Ransomware threat actors are increasingly getting into organizations by working with criminals who have already penetrated their network, and not through email, according to new research.
In a blog published today, Proofpoint said ransomware operators often buy access from independent cybercriminal groups who infiltrate major targets and then sell access to the ransomware actors for a slice of the payout. They may even join as affiliate members of the ransomware developers.
“The result is a robust and lucrative criminal ecosystem, in which different individuals and organizations increasingly specialize to the tune of greater profits for all—except, of course, the victims,” the report said.
It goes on to say that criminals often compromise victim organizations with first-stage malware like The Trick, Dridex, or Buer Loader before tying to sell their access to ransomware operators. Trojans that steal banking credentials – often used as ransomware loaders – represented almost 20 per cent of malware observed in identified campaigns in the first half of 2021, the report says.
Proofpoint has also seen evidence of ransomware deployed via SocGholish, which uses fake updates and website redirects to infect users, and through Keitaro, a traffic distribution system (TDS). Researchers also saw deployments through follow-on exploit kits which operators use to evade detection.
The report says an attack chain leveraging crimianl access brokers could look like this:
- A threat actor sends emails containing a malicious Office document;
- A user downloads the document and enables macros that drops a malware payload;
- The actor leverages the backdoor access to exfiltrate system information;
- At this point, the initial access broker can sell access to another threat actor;
- The actor deploys Cobalt Strike via the malware backdoor access which enables lateral movement within the network;
- The actor obtains full domain compromise via Active Directory;
- The actor deploys ransomware to all domain-joined workstations.
Over the last two years, there’s evidence that the amount of time threat actors spend within an environment before encryption starts is dropping, says the report. Some incidents are reporting two-day infection timelines between initial access and ransomware deployment compared to reported averages of 40 days in 2019.
“Short dwell times, high payouts, and collaboration across cybercriminal ecosystems have led to a perfect storm of cybercrime that the world’s governments are taking seriously. In response to recent high-profile ransomware attacks, the United States government proposed new efforts to combat ransomware, and it was a hot topic at [last week’s] 2021 G7 conference,” indicated the ProofPoint report. “It is possible with new disruptive efforts focused on the threat and growing investments in cyber defense across supply chains, ransomware attacks will decrease in frequency and efficacy.”
Prominent ransomware gang members arrested by police
Proofpoint’s report was published shortly before Ukrainian police announced that they arrested six people alleged to be behind the Clop (sometimes spelled Cl0p) ransomware gang. In addition to creating ransomware, this gang also allowed its website to be used by groups that took advantage of vulnerabilities in the Accellion FTA file transfer application to threaten victims.

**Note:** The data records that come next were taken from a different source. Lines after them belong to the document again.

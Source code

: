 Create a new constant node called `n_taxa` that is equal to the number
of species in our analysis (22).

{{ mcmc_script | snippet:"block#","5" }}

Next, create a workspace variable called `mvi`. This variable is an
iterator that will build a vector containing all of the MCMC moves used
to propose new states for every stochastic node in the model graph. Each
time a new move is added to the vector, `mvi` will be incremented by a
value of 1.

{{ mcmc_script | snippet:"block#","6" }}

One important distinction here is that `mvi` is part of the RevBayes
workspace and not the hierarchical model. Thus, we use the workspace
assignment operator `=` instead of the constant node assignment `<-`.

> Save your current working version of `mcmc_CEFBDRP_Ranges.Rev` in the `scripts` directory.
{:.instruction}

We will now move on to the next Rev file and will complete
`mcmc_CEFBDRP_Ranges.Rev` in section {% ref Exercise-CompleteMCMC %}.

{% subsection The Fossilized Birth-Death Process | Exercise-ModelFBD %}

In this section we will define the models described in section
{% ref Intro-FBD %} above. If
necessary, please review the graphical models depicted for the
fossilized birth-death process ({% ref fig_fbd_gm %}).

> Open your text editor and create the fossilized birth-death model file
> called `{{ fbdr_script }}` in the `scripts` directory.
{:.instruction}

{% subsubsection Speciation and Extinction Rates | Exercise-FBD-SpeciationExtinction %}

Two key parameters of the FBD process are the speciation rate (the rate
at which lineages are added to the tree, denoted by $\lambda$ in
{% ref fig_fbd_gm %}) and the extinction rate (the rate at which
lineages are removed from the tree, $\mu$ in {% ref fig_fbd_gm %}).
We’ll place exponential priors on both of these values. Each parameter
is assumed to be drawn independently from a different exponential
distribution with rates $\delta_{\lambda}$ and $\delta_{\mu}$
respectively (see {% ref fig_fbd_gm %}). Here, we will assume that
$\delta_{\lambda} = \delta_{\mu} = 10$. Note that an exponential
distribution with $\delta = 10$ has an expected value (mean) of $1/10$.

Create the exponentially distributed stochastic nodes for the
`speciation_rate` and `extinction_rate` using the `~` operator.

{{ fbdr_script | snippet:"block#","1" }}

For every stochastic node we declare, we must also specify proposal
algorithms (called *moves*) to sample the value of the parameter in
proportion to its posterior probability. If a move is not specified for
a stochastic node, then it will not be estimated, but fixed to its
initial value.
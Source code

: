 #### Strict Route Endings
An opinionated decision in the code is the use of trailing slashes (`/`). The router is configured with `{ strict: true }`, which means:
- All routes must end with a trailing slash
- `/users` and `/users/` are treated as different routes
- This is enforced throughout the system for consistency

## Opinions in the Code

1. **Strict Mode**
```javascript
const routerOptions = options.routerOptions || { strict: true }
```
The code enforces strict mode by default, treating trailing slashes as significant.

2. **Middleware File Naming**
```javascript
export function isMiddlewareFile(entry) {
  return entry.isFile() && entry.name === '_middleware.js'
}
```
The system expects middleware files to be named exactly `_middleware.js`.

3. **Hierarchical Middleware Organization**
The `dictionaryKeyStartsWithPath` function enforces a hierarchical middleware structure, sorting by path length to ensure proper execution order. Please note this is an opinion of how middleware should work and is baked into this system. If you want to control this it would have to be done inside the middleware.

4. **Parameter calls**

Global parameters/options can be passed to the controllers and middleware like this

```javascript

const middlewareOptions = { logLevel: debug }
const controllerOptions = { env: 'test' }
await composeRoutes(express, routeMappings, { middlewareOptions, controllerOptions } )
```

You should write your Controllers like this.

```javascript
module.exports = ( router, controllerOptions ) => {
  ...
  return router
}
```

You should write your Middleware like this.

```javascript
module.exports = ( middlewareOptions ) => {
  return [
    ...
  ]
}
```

Ukrainian police said officers conducted 21 searches in the capital of Kyiv and the surrounding region. Computer equipment, cars and about 5 million hryvnias (equivalent to CDN$225,000) in cash were confiscated. The property of the perpetrators was seized.
“Clop wasn’t the most active group, but the takedown is nonetheless significant and represents a big win for good guys,” said Brett Callow, British Columbia-based threat researcher for Emsisoft. “While previous actions by law enforcement have succeeded in disrupting operations or the arrest of affiliates, it appears that members of a group’s core team may have caught this time. Hopefully, the action will have a knock-on effect. We’ve already seen Darkside, Babuk and Avaddon either head for the hills or change their business model, and hopefully other groups will now decide to do the same thing.”